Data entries
--- START ---

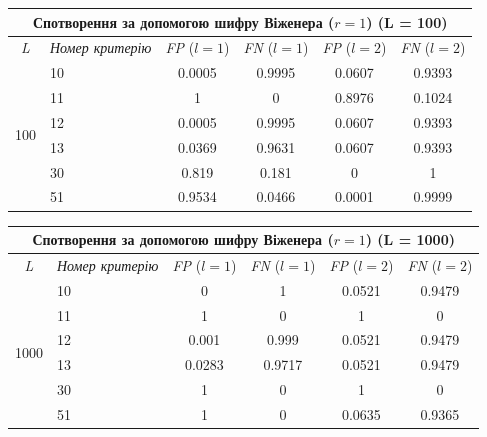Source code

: \documentclass[a4paper,12pt]{article}
\begin{document}
\begin{center}
\renewcommand{\arraystretch}{1.2}
\setlength{\tabcolsep}{6pt}
\begin{tabular}{|c|l||c|c||c|c|}
\hline
\multicolumn{6}{|c|}{Спотворення за допомогою шифру Віженера ($r = 1$) (L = 100)} \\
\hline
\textit{L} & \textit{Номер критерію} & \textit{FP} ($l=1$) & \textit{FN} ($l=1$) & \textit{FP} ($l=2$) & \textit{FN} ($l=2$) \\
\hline
\multirow{6}{*}{100} & 10 & 0.0005 & 0.9995 & 0.0607 & 0.9393 \\
 & 11 & 1 & 0 & 0.8976 & 0.1024 \\
 & 12 & 0.0005 & 0.9995 & 0.0607 & 0.9393 \\
 & 13 & 0.0369 & 0.9631 & 0.0607 & 0.9393 \\
 & 30 & 0.819 & 0.181 & 0 & 1 \\
 & 51 & 0.9534 & 0.0466 & 0.0001 & 0.9999 \\
\hline
\end{tabular}
\end{center}

\begin{center}
\renewcommand{\arraystretch}{1.2}
\setlength{\tabcolsep}{6pt}
\begin{tabular}{|c|l||c|c||c|c|}
\hline
\multicolumn{6}{|c|}{Спотворення за допомогою шифру Віженера ($r = 1$) (L = 1000)} \\
\hline
\textit{L} & \textit{Номер критерію} & \textit{FP} ($l=1$) & \textit{FN} ($l=1$) & \textit{FP} ($l=2$) & \textit{FN} ($l=2$) \\
\hline
\multirow{6}{*}{1000} & 10 & 0 & 1 & 0.0521 & 0.9479 \\
 & 11 & 1 & 0 & 1 & 0 \\
 & 12 & 0.001 & 0.999 & 0.0521 & 0.9479 \\
 & 13 & 0.0283 & 0.9717 & 0.0521 & 0.9479 \\
 & 30 & 1 & 0 & 1 & 0 \\
 & 51 & 1 & 0 & 0.0635 & 0.9365 \\
\hline
\end{tabular}
\end{center}
\end{document}
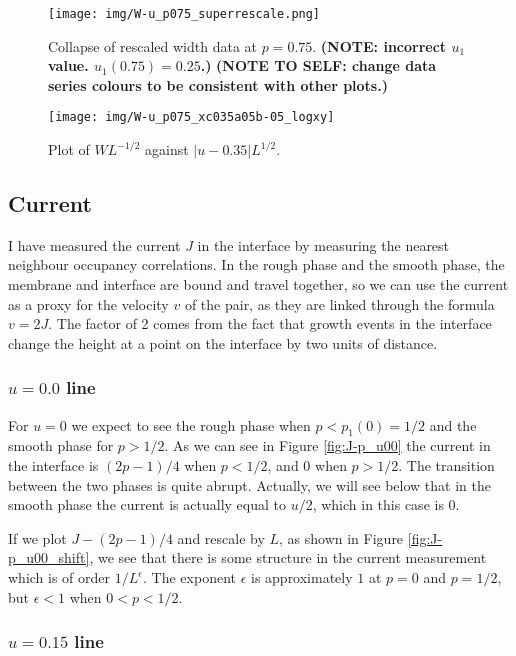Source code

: \documentclass[a4paper,10pt]{article}
\newcommand{\fref}[1]{Figure \ref{#1}}
\begin{document}
\begin{figure}
 \centering
 \texttt{[image: img/W-u\_p075\_superrescale.png]}
 \caption{Collapse of rescaled width data at $p=0.75$. {\bf (NOTE: incorrect $u_1$ value. $u_1(0.75) = 0.25$.)} {\bf (NOTE TO SELF: change data series colours to be consistent with other plots.)}}
 \label{fig:W-u_p075_rs}
\end{figure}
\begin{figure}
 \centering
 \texttt{[image: img/W-u\_p075\_xc035a05b-05\_logxy]}
 \caption{Plot of $WL^{-1/2}$ against $|u-0.35|L^{1/2}$. }
 \label{fig:W-u_p075_rs_loglog}
\end{figure}

\clearpage
\subsection{Current}

I have measured the current $J$ in the interface by measuring the nearest neighbour occupancy correlations. In the rough phase and the smooth phase, the membrane and interface are bound and travel together, so we can use the current as a proxy for the velocity $v$ of the pair, as they are linked through the formula $v = 2J$. The factor of 2 comes from the fact that growth events in the interface change the height at a point on the interface by two units of distance. 

\subsubsection{$u=0.0$ line}

For $u=0$ we expect to see the rough phase when $p < p_1(0) = 1/2$ and the smooth phase for $p > 1/2$. As we can see in \fref{fig:J-p_u00} the current in the interface is $(2p-1)/4$ when $p < 1/2$, and $0$ when $p > 1/2$. The transition between the two phases is quite abrupt. Actually, we will see below that in the smooth phase the current is actually equal to $u/2$, which in this case is $0$.

If we plot $J - (2p-1)/4$ and rescale by $L$, as shown in \fref{fig:J-p_u00_shift}, we see that there is some structure in the current measurement which is of order $1/L^{\epsilon}$. The exponent $\epsilon$ is approximately $1$ at $p = 0$ and $p = 1/2$, but $\epsilon < 1$ when $0 < p < 1/2$.

\subsubsection{$u=0.15$ line}
\end{document}
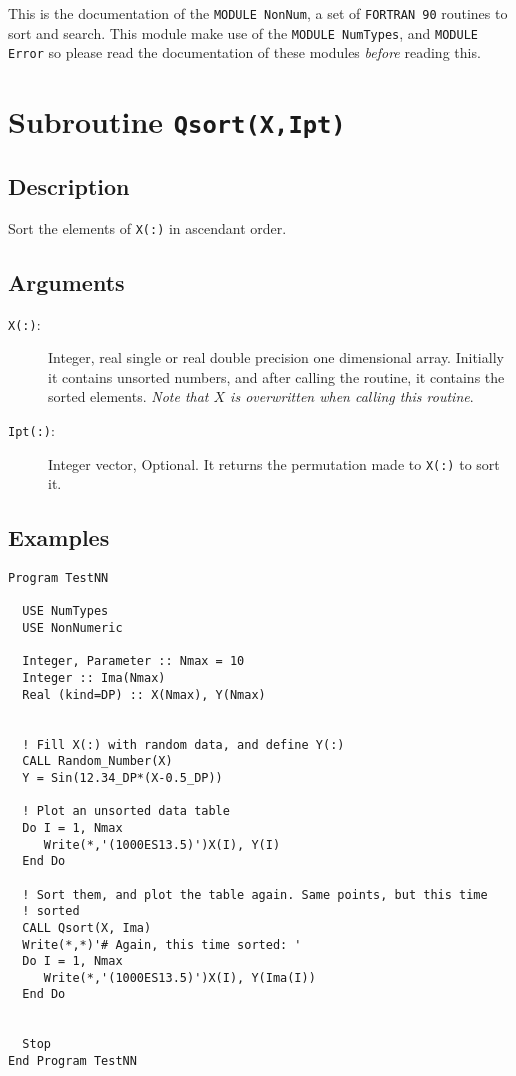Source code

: This is the documentation of the \texttt{MODULE NonNum}, a set
of \texttt{FORTRAN 90} routines to sort and search. This module make
use of the \texttt{MODULE NumTypes}, and \texttt{MODULE Error} so
please read the documentation of these modules \emph{before} reading
this. 

\section{Subroutine \texttt{Qsort(X,Ipt)}}

\subsection{Description}

Sort the elements of \texttt{X(:)} in ascendant order.

\subsection{Arguments}

\begin{description}
\item[\texttt{X(:)}: ] Integer, real single or real double precision one
  dimensional array. Initially it contains unsorted numbers, and after
  calling the routine, it contains the sorted elements. \emph{Note that
    $X$ is overwritten when calling this routine}. 
\item[\texttt{Ipt(:)}: ] Integer vector, Optional. It returns the
  permutation made to \texttt{X(:)} to sort it.
\end{description}

\subsection{Examples}

\begin{lstlisting}[emph=Qsort,
                   emphstyle=\color{blue},
                   frame=trBL,
                   caption=Sorting data.,
                   label=qsort]
Program TestNN

  USE NumTypes
  USE NonNumeric

  Integer, Parameter :: Nmax = 10
  Integer :: Ima(Nmax)
  Real (kind=DP) :: X(Nmax), Y(Nmax)


  ! Fill X(:) with random data, and define Y(:)
  CALL Random_Number(X)
  Y = Sin(12.34_DP*(X-0.5_DP))

  ! Plot an unsorted data table
  Do I = 1, Nmax
     Write(*,'(1000ES13.5)')X(I), Y(I)
  End Do

  ! Sort them, and plot the table again. Same points, but this time
  ! sorted 
  CALL Qsort(X, Ima)
  Write(*,*)'# Again, this time sorted: '
  Do I = 1, Nmax
     Write(*,'(1000ES13.5)')X(I), Y(Ima(I))
  End Do


  Stop
End Program TestNN
\end{lstlisting}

--- END ---

§ **Exercise details**
Print the data above exactly; drop every picture.

§ **Exercise answer**
Source code

: \documentclass[a4paper,12pt]{article}
\begin{document}
\begin{center}
\renewcommand{\arraystretch}{1.2}
\setlength{\tabcolsep}{6pt}
\begin{tabular}{|c|l||c|c||c|c|}
\hline
\multicolumn{6}{|c|}{Спотворення за допомогою шифру Віженера ($r = 1$) (L = 100)} \\
\hline
\textit{L} & \textit{Номер критерію} & \textit{FP} ($l=1$) & \textit{FN} ($l=1$) & \textit{FP} ($l=2$) & \textit{FN} ($l=2$) \\
\hline
\multirow{6}{*}{100} & 10 & 0.0005 & 0.9995 & 0.0607 & 0.9393 \\
 & 11 & 1 & 0 & 0.8976 & 0.1024 \\
 & 12 & 0.0005 & 0.9995 & 0.0607 & 0.9393 \\
 & 13 & 0.0369 & 0.9631 & 0.0607 & 0.9393 \\
 & 30 & 0.819 & 0.181 & 0 & 1 \\
 & 51 & 0.9534 & 0.0466 & 0.0001 & 0.9999 \\
\hline
\end{tabular}
\end{center}

\begin{center}
\renewcommand{\arraystretch}{1.2}
\setlength{\tabcolsep}{6pt}
\begin{tabular}{|c|l||c|c||c|c|}
\hline
\multicolumn{6}{|c|}{Спотворення за допомогою шифру Віженера ($r = 1$) (L = 1000)} \\
\hline
\textit{L} & \textit{Номер критерію} & \textit{FP} ($l=1$) & \textit{FN} ($l=1$) & \textit{FP} ($l=2$) & \textit{FN} ($l=2$) \\
\hline
\multirow{6}{*}{1000} & 10 & 0 & 1 & 0.0521 & 0.9479 \\
 & 11 & 1 & 0 & 1 & 0 \\
 & 12 & 0.001 & 0.999 & 0.0521 & 0.9479 \\
 & 13 & 0.0283 & 0.9717 & 0.0521 & 0.9479 \\
 & 30 & 1 & 0 & 1 & 0 \\
 & 51 & 1 & 0 & 0.0635 & 0.9365 \\
\hline
\end{tabular}
\end{center}
\end{document}
Source code

: \documentclass[a4paper,10pt]{article}
\newcommand{\fref}[1]{Figure \ref{#1}}
\begin{document}
\begin{figure}
 \centering
 \texttt{[image: img/W-u\_p075\_superrescale.png]}
 \caption{Collapse of rescaled width data at $p=0.75$. {\bf (NOTE: incorrect $u_1$ value. $u_1(0.75) = 0.25$.)} {\bf (NOTE TO SELF: change data series colours to be consistent with other plots.)}}
 \label{fig:W-u_p075_rs}
\end{figure}
\begin{figure}
 \centering
 \texttt{[image: img/W-u\_p075\_xc035a05b-05\_logxy]}
 \caption{Plot of $WL^{-1/2}$ against $|u-0.35|L^{1/2}$. }
 \label{fig:W-u_p075_rs_loglog}
\end{figure}

\clearpage
\subsection{Current}

I have measured the current $J$ in the interface by measuring the nearest neighbour occupancy correlations. In the rough phase and the smooth phase, the membrane and interface are bound and travel together, so we can use the current as a proxy for the velocity $v$ of the pair, as they are linked through the formula $v = 2J$. The factor of 2 comes from the fact that growth events in the interface change the height at a point on the interface by two units of distance. 

\subsubsection{$u=0.0$ line}

For $u=0$ we expect to see the rough phase when $p < p_1(0) = 1/2$ and the smooth phase for $p > 1/2$. As we can see in \fref{fig:J-p_u00} the current in the interface is $(2p-1)/4$ when $p < 1/2$, and $0$ when $p > 1/2$. The transition between the two phases is quite abrupt. Actually, we will see below that in the smooth phase the current is actually equal to $u/2$, which in this case is $0$.

If we plot $J - (2p-1)/4$ and rescale by $L$, as shown in \fref{fig:J-p_u00_shift}, we see that there is some structure in the current measurement which is of order $1/L^{\epsilon}$. The exponent $\epsilon$ is approximately $1$ at $p = 0$ and $p = 1/2$, but $\epsilon < 1$ when $0 < p < 1/2$.

\subsubsection{$u=0.15$ line}
\end{document}
Source code

: This is the documentation of the \texttt{MODULE NonNum}, a set
of \texttt{FORTRAN 90} routines to sort and search. This module make
use of the \texttt{MODULE NumTypes}, and \texttt{MODULE Error} so
please read the documentation of these modules \emph{before} reading
this. 

\section{Subroutine \texttt{Qsort(X,Ipt)}}

\subsection{Description}

Sort the elements of \texttt{X(:)} in ascendant order.

\subsection{Arguments}

\begin{description}
\item[\texttt{X(:)}: ] Integer, real single or real double precision one
  dimensional array. Initially it contains unsorted numbers, and after
  calling the routine, it contains the sorted elements. \emph{Note that
    $X$ is overwritten when calling this routine}. 
\item[\texttt{Ipt(:)}: ] Integer vector, Optional. It returns the
  permutation made to \texttt{X(:)} to sort it.
\end{description}

\subsection{Examples}

\begin{lstlisting}[emph=Qsort,
                   emphstyle=\color{blue},
                   frame=trBL,
                   caption=Sorting data.,
                   label=qsort]
Program TestNN

  USE NumTypes
  USE NonNumeric

  Integer, Parameter :: Nmax = 10
  Integer :: Ima(Nmax)
  Real (kind=DP) :: X(Nmax), Y(Nmax)


  ! Fill X(:) with random data, and define Y(:)
  CALL Random_Number(X)
  Y = Sin(12.34_DP*(X-0.5_DP))

  ! Plot an unsorted data table
  Do I = 1, Nmax
     Write(*,'(1000ES13.5)')X(I), Y(I)
  End Do

  ! Sort them, and plot the table again. Same points, but this time
  ! sorted 
  CALL Qsort(X, Ima)
  Write(*,*)'# Again, this time sorted: '
  Do I = 1, Nmax
     Write(*,'(1000ES13.5)')X(I), Y(Ima(I))
  End Do


  Stop
End Program TestNN
\end{lstlisting}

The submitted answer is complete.